- TASK PROMPT -
Look below for the line that has "- Calcula totales". Set down the lines from there through the line that has "4. **addPayment()**", exactly as written.
BEGIN GIVEN RECORDS
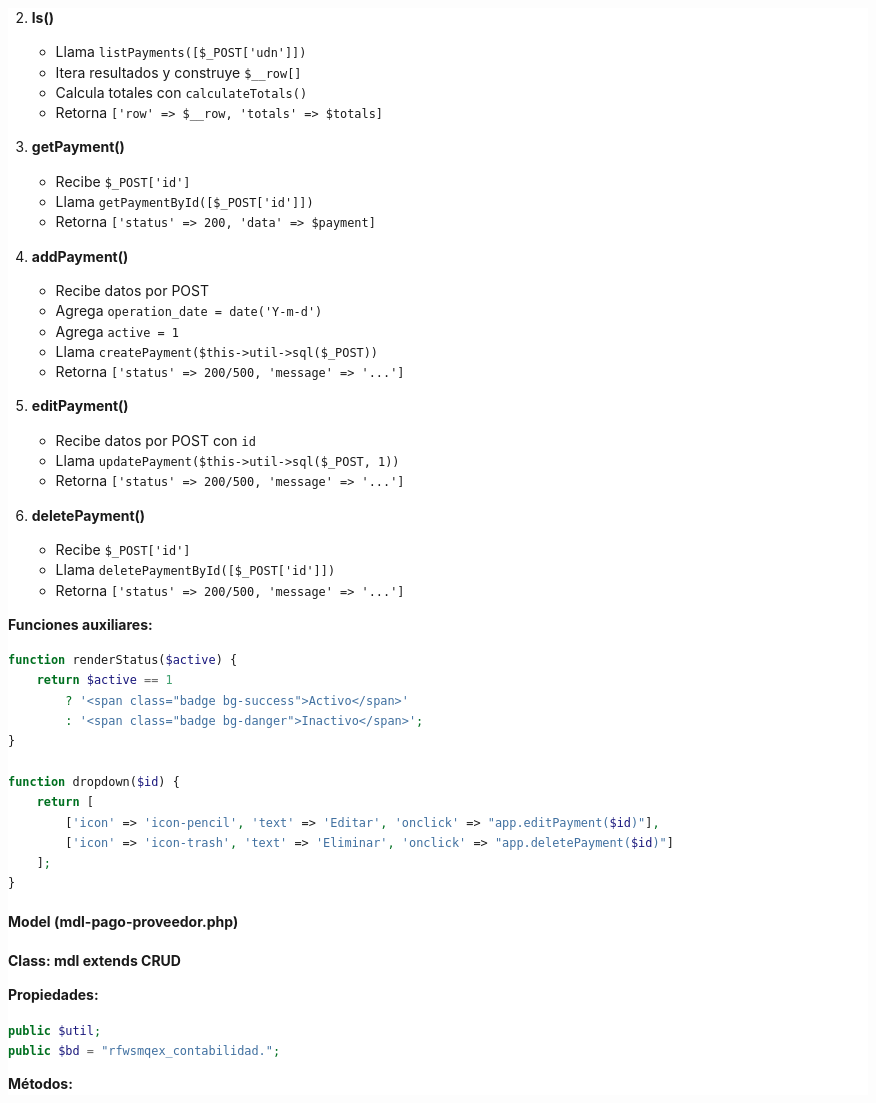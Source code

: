 2. **ls()**
   - Llama `listPayments([$_POST['udn']])`
   - Itera resultados y construye `$__row[]`
   - Calcula totales con `calculateTotals()`
   - Retorna `['row' => $__row, 'totals' => $totals]`

3. **getPayment()**
   - Recibe `$_POST['id']`
   - Llama `getPaymentById([$_POST['id']])`
   - Retorna `['status' => 200, 'data' => $payment]`

4. **addPayment()**
   - Recibe datos por POST
   - Agrega `operation_date = date('Y-m-d')`
   - Agrega `active = 1`
   - Llama `createPayment($this->util->sql($_POST))`
   - Retorna `['status' => 200/500, 'message' => '...']`

5. **editPayment()**
   - Recibe datos por POST con `id`
   - Llama `updatePayment($this->util->sql($_POST, 1))`
   - Retorna `['status' => 200/500, 'message' => '...']`

6. **deletePayment()**
   - Recibe `$_POST['id']`
   - Llama `deletePaymentById([$_POST['id']])`
   - Retorna `['status' => 200/500, 'message' => '...']`

**Funciones auxiliares:**

```php
function renderStatus($active) {
    return $active == 1 
        ? '<span class="badge bg-success">Activo</span>'
        : '<span class="badge bg-danger">Inactivo</span>';
}

function dropdown($id) {
    return [
        ['icon' => 'icon-pencil', 'text' => 'Editar', 'onclick' => "app.editPayment($id)"],
        ['icon' => 'icon-trash', 'text' => 'Eliminar', 'onclick' => "app.deletePayment($id)"]
    ];
}
```

#### Model (mdl-pago-proveedor.php)

**Class: mdl extends CRUD**

**Propiedades:**
```php
public $util;
public $bd = "rfwsmqex_contabilidad.";
```

**Métodos:**
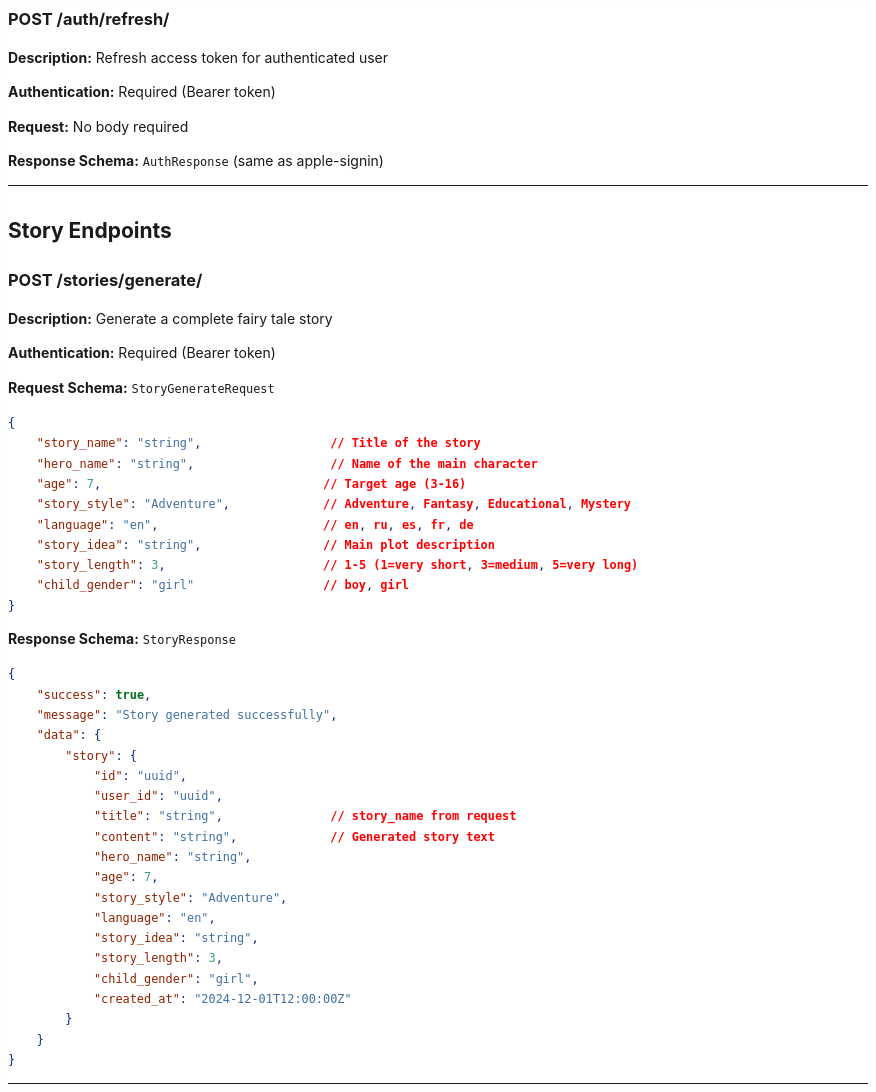 
### POST /auth/refresh/
**Description:** Refresh access token for authenticated user

**Authentication:** Required (Bearer token)

**Request:** No body required

**Response Schema:** `AuthResponse` (same as apple-signin)

---

## Story Endpoints

### POST /stories/generate/
**Description:** Generate a complete fairy tale story

**Authentication:** Required (Bearer token)

**Request Schema:** `StoryGenerateRequest`
```json
{
    "story_name": "string",                  // Title of the story
    "hero_name": "string",                   // Name of the main character
    "age": 7,                               // Target age (3-16)
    "story_style": "Adventure",             // Adventure, Fantasy, Educational, Mystery
    "language": "en",                       // en, ru, es, fr, de
    "story_idea": "string",                 // Main plot description
    "story_length": 3,                      // 1-5 (1=very short, 3=medium, 5=very long)
    "child_gender": "girl"                  // boy, girl
}
```

**Response Schema:** `StoryResponse`
```json
{
    "success": true,
    "message": "Story generated successfully",
    "data": {
        "story": {
            "id": "uuid",
            "user_id": "uuid",
            "title": "string",               // story_name from request
            "content": "string",             // Generated story text
            "hero_name": "string",
            "age": 7,
            "story_style": "Adventure",
            "language": "en",
            "story_idea": "string",
            "story_length": 3,
            "child_gender": "girl",
            "created_at": "2024-12-01T12:00:00Z"
        }
    }
}
```

---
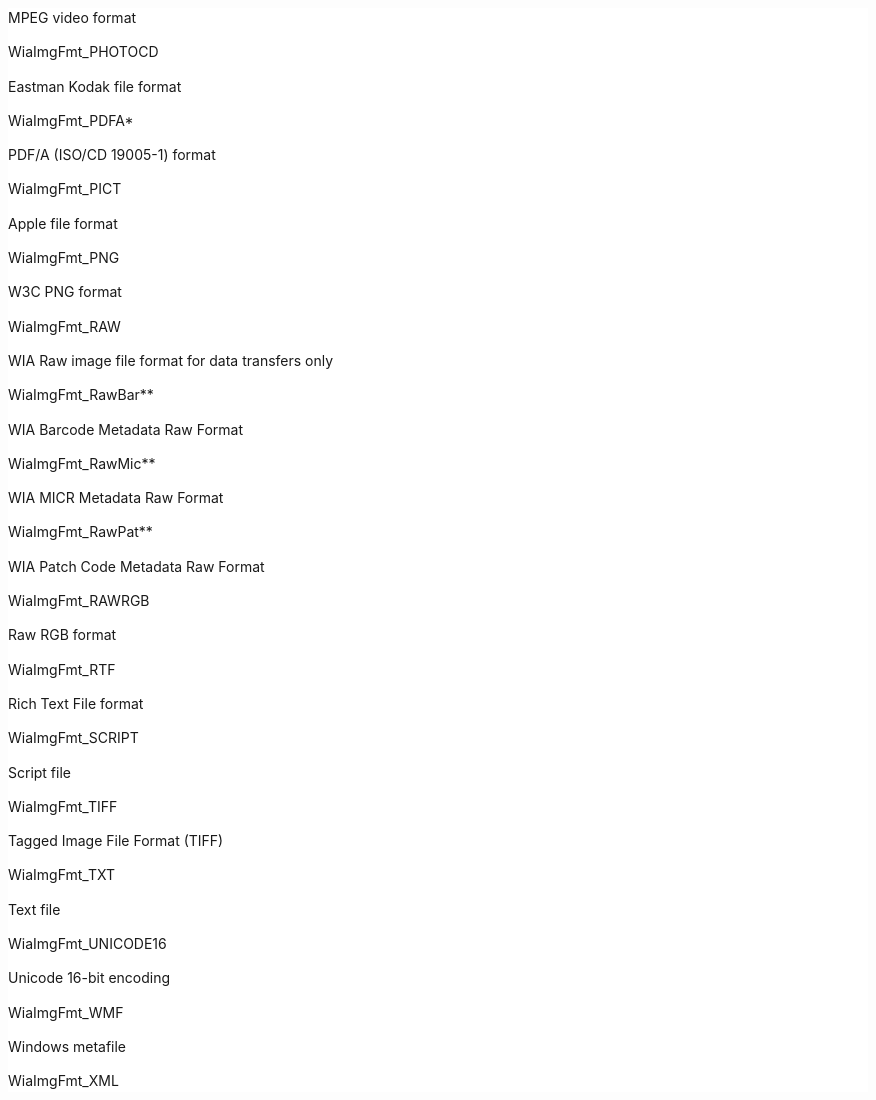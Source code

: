 <td><p>MPEG video format</p></td>
</tr>
<tr class="odd">
<td><p>WiaImgFmt_PHOTOCD</p></td>
<td><p>Eastman Kodak file format</p></td>
</tr>
<tr class="even">
<td><p>WiaImgFmt_PDFA*</p></td>
<td><p>PDF/A (ISO/CD 19005-1) format</p></td>
</tr>
<tr class="odd">
<td><p>WiaImgFmt_PICT</p></td>
<td><p>Apple file format</p></td>
</tr>
<tr class="even">
<td><p>WiaImgFmt_PNG</p></td>
<td><p>W3C PNG format</p></td>
</tr>
<tr class="odd">
<td><p>WiaImgFmt_RAW</p></td>
<td><p>WIA Raw image file format for data transfers only</p></td>
</tr>
<tr class="even">
<td><p>WiaImgFmt_RawBar**</p></td>
<td><p>WIA Barcode Metadata Raw Format</p></td>
</tr>
<tr class="odd">
<td><p>WiaImgFmt_RawMic**</p></td>
<td><p>WIA MICR Metadata Raw Format</p></td>
</tr>
<tr class="even">
<td><p>WiaImgFmt_RawPat**</p></td>
<td><p>WIA Patch Code Metadata Raw Format</p></td>
</tr>
<tr class="odd">
<td><p>WiaImgFmt_RAWRGB</p></td>
<td><p>Raw RGB format</p></td>
</tr>
<tr class="even">
<td><p>WiaImgFmt_RTF</p></td>
<td><p>Rich Text File format</p></td>
</tr>
<tr class="odd">
<td><p>WiaImgFmt_SCRIPT</p></td>
<td><p>Script file</p></td>
</tr>
<tr class="even">
<td><p>WiaImgFmt_TIFF</p></td>
<td><p>Tagged Image File Format (TIFF)</p></td>
</tr>
<tr class="odd">
<td><p>WiaImgFmt_TXT</p></td>
<td><p>Text file</p></td>
</tr>
<tr class="even">
<td><p>WiaImgFmt_UNICODE16</p></td>
<td><p>Unicode 16-bit encoding</p></td>
</tr>
<tr class="odd">
<td><p>WiaImgFmt_WMF</p></td>
<td><p>Windows metafile</p></td>
</tr>
<tr class="even">
<td><p>WiaImgFmt_XML</p></td>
END GIVEN RECORDS
- RESULT FOR THIS TASK -
   - Calcula totales con `calculateTotals()`
   - Retorna `['row' => $__row, 'totals' => $totals]`

3. **getPayment()**
   - Recibe `$_POST['id']`
   - Llama `getPaymentById([$_POST['id']])`
   - Retorna `['status' => 200, 'data' => $payment]`

4. **addPayment()**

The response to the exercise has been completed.